Go through the listing and copy each line that has the string "cutting" in it.

################

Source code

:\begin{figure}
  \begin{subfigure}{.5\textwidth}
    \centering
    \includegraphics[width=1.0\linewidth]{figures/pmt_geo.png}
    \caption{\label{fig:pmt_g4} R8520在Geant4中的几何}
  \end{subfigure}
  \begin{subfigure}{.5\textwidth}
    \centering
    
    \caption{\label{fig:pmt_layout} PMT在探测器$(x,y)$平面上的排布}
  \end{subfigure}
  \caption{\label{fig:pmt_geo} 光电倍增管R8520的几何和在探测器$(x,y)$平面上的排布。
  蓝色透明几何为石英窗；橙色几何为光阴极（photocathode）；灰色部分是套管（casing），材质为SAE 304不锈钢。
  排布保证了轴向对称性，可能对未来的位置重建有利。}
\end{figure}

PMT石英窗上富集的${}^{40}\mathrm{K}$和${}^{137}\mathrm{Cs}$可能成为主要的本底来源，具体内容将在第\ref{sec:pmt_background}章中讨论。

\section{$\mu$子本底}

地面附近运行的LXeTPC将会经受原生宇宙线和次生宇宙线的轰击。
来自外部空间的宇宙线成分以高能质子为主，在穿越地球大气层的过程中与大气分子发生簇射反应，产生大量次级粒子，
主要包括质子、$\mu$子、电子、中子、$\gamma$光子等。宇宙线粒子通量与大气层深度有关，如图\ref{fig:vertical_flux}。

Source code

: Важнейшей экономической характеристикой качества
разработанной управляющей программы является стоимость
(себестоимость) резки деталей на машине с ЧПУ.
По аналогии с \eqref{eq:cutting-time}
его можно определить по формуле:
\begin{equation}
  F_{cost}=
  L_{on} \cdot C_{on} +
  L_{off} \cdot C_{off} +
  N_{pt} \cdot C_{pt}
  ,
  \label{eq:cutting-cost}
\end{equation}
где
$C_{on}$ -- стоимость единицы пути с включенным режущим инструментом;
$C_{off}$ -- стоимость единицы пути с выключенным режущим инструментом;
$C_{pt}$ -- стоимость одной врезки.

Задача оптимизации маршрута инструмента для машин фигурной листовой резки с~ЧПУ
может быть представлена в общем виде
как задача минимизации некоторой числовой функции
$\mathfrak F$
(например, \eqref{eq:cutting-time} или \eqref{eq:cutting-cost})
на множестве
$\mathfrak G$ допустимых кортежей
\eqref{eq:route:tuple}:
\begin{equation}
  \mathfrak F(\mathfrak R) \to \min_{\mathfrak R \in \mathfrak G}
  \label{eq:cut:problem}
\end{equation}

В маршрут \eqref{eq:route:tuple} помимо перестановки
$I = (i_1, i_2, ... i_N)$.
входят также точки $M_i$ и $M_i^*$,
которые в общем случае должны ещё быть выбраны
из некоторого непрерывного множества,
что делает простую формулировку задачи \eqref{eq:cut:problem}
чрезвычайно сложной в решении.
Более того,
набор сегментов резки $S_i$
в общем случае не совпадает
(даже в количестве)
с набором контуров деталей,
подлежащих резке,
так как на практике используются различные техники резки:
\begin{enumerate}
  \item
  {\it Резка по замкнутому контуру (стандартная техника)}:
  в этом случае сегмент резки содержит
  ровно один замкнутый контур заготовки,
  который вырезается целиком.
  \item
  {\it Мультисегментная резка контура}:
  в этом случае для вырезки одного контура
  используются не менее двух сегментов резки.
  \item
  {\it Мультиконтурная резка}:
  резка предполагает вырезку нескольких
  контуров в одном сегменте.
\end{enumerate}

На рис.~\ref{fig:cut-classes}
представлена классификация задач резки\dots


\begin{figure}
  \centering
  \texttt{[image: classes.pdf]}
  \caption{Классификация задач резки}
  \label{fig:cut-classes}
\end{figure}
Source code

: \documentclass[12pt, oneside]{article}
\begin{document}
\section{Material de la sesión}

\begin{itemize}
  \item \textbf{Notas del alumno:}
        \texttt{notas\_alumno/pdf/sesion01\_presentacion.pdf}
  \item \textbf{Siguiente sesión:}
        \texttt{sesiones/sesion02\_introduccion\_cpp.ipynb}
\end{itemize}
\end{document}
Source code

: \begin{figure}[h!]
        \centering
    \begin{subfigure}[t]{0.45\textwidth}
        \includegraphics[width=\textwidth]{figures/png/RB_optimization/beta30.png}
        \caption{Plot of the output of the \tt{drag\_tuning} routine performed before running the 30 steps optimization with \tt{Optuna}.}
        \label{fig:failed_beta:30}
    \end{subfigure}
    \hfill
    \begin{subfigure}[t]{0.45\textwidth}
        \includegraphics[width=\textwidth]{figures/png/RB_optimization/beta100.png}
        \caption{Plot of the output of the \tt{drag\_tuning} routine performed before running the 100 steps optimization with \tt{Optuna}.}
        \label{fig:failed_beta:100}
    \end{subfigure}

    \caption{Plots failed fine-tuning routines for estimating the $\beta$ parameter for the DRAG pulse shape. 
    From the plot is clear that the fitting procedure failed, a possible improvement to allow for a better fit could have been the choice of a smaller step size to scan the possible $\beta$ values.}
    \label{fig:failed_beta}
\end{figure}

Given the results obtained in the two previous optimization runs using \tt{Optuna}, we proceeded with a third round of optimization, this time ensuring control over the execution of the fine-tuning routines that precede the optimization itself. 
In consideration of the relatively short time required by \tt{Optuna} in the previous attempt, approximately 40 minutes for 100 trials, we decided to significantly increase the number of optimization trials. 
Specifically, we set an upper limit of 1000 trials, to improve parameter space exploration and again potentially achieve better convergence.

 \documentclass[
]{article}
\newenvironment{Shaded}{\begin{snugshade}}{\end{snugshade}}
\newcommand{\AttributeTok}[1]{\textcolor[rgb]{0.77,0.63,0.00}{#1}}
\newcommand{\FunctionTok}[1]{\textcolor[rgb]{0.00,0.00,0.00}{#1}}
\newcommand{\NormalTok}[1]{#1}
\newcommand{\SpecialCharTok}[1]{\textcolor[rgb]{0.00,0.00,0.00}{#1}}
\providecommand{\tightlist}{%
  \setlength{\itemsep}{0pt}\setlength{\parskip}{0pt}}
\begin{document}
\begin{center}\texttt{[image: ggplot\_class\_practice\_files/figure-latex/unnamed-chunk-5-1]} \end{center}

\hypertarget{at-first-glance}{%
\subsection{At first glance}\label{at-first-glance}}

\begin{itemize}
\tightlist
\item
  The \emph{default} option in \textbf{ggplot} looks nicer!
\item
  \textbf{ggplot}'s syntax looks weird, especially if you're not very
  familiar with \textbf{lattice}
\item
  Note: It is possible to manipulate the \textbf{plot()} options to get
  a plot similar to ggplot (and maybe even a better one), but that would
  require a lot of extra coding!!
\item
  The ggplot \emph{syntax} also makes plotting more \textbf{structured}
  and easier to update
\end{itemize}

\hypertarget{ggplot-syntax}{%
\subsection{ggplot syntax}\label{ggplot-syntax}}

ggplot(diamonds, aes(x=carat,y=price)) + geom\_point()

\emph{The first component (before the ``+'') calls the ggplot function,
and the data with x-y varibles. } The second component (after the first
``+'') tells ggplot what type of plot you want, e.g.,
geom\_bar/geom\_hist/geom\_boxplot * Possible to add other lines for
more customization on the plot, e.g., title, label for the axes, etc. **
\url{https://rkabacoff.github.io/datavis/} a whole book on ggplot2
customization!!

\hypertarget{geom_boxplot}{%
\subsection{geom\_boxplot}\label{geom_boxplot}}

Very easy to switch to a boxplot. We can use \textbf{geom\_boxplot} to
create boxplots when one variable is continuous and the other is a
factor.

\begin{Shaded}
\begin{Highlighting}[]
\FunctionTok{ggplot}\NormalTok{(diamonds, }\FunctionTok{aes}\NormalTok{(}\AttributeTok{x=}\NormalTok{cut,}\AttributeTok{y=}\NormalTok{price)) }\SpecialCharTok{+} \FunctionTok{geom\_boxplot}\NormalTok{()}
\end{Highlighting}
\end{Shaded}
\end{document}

################

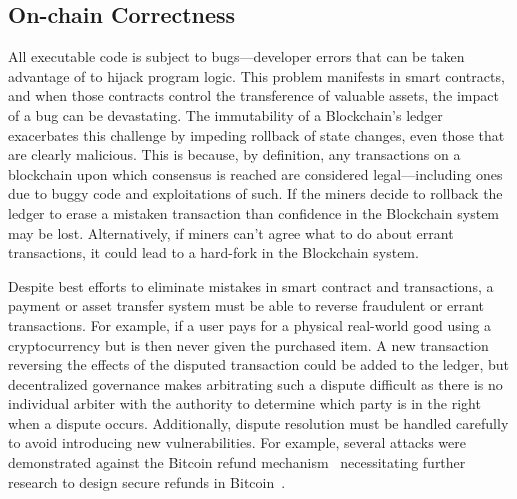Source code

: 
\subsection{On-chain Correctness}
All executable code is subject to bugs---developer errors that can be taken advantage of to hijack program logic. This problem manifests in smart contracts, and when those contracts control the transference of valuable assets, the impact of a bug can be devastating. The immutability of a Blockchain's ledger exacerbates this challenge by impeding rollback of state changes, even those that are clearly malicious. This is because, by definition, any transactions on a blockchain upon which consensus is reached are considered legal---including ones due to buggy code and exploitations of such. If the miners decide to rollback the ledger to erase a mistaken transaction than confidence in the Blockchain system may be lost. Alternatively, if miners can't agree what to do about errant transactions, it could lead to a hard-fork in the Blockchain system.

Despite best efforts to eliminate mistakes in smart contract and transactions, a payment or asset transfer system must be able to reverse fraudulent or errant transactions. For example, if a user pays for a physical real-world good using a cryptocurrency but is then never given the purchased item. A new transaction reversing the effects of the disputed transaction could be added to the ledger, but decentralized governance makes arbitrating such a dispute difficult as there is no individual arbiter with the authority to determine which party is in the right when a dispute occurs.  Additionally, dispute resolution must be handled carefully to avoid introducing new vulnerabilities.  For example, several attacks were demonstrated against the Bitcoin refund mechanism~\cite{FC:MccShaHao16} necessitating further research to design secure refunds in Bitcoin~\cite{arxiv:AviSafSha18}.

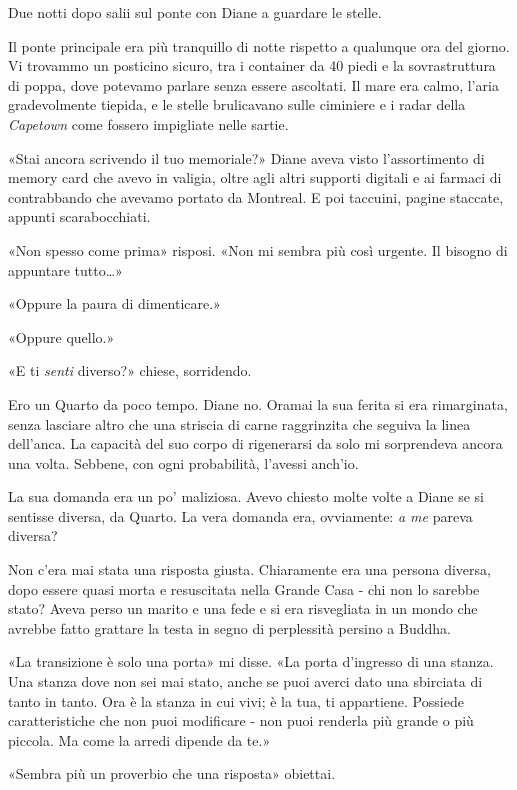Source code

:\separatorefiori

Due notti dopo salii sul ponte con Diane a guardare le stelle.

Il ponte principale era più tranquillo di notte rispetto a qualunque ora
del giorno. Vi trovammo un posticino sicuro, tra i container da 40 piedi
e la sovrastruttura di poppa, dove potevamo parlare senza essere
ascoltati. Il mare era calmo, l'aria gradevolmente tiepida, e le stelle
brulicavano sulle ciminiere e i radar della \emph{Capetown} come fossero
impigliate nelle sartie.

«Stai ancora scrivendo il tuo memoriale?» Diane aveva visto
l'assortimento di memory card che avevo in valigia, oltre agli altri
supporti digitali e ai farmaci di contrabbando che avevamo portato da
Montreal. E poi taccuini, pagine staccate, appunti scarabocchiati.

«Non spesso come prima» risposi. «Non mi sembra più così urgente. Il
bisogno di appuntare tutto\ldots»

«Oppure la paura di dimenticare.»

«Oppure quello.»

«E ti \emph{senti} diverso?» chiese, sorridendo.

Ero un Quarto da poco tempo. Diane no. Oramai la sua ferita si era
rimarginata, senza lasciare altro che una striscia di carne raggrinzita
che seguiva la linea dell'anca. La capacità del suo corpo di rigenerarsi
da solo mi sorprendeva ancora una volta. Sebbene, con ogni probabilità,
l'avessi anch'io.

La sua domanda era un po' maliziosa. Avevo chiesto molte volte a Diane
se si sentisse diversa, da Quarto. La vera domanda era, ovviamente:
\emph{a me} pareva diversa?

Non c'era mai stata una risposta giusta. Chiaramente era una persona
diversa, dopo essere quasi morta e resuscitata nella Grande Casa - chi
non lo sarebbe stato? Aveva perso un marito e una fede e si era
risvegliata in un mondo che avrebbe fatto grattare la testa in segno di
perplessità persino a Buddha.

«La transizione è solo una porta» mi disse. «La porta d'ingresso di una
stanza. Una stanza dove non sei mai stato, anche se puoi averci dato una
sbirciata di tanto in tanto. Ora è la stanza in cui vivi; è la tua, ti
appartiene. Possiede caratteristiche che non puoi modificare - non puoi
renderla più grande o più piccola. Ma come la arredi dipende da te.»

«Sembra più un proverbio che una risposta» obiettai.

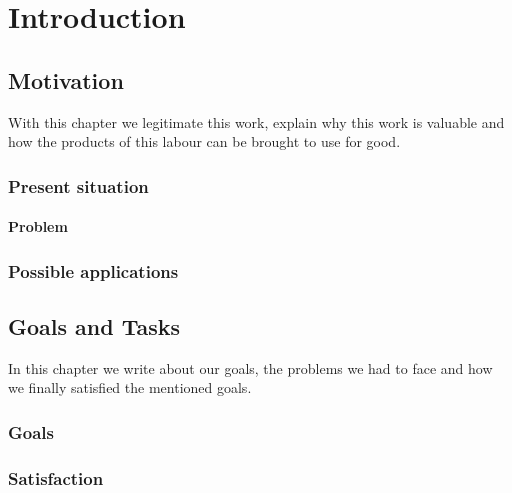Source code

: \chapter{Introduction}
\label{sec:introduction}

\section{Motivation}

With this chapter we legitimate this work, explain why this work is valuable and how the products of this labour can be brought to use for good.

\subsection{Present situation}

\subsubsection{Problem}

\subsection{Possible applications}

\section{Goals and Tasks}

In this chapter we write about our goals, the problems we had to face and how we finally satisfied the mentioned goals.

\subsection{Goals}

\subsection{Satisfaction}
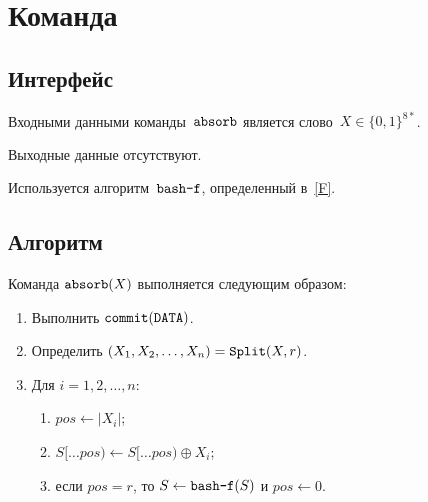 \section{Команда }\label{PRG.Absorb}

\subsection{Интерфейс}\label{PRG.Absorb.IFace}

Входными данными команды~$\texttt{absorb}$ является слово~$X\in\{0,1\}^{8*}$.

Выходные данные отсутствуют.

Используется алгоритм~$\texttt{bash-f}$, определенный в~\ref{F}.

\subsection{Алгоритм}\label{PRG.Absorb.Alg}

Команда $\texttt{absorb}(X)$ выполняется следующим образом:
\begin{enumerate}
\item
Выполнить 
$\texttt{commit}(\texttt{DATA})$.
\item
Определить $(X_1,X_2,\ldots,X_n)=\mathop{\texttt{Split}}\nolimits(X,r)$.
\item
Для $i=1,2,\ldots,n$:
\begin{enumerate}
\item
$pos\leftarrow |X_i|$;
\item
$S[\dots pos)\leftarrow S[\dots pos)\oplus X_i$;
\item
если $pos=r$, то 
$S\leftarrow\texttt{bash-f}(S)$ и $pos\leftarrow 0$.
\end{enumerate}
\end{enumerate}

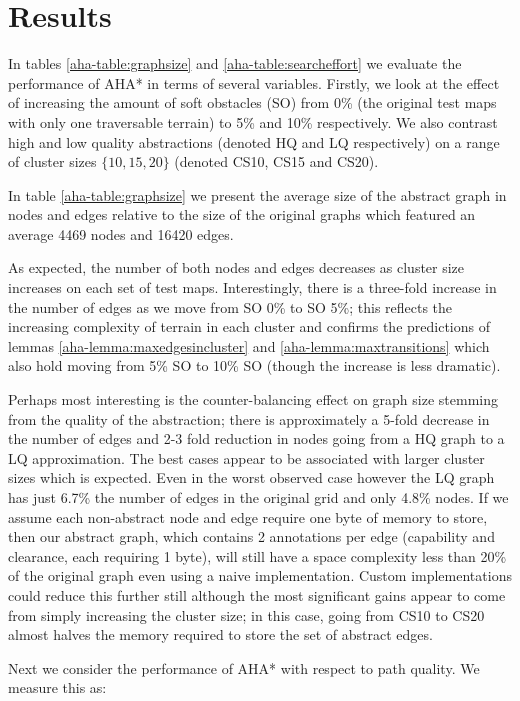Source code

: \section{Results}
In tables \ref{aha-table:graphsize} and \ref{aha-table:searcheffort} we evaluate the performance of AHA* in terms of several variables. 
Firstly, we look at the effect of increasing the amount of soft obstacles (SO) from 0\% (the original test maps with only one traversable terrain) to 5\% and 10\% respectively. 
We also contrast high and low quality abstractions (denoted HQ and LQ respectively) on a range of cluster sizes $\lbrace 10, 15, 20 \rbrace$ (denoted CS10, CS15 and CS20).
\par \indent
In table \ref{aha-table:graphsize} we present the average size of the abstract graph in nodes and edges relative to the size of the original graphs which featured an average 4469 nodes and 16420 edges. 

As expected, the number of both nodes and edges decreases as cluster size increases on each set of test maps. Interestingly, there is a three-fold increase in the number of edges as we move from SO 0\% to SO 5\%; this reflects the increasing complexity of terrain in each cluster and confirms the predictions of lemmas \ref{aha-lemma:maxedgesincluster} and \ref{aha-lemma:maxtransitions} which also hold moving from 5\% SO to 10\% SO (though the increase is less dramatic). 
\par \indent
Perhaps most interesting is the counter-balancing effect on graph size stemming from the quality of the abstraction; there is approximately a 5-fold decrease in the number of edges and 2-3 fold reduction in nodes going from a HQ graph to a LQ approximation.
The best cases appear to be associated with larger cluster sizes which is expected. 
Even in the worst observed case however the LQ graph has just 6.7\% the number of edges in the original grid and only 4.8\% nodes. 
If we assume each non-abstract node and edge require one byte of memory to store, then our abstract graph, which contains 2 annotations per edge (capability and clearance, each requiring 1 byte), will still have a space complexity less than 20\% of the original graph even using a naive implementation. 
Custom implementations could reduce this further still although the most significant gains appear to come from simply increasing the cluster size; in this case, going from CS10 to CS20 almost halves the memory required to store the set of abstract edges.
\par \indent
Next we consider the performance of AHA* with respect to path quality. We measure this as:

################

### [Finished exercise]
По аналогии с \eqref{eq:cutting-time}
  \label{eq:cutting-cost}
(например, \eqref{eq:cutting-time} или \eqref{eq:cutting-cost})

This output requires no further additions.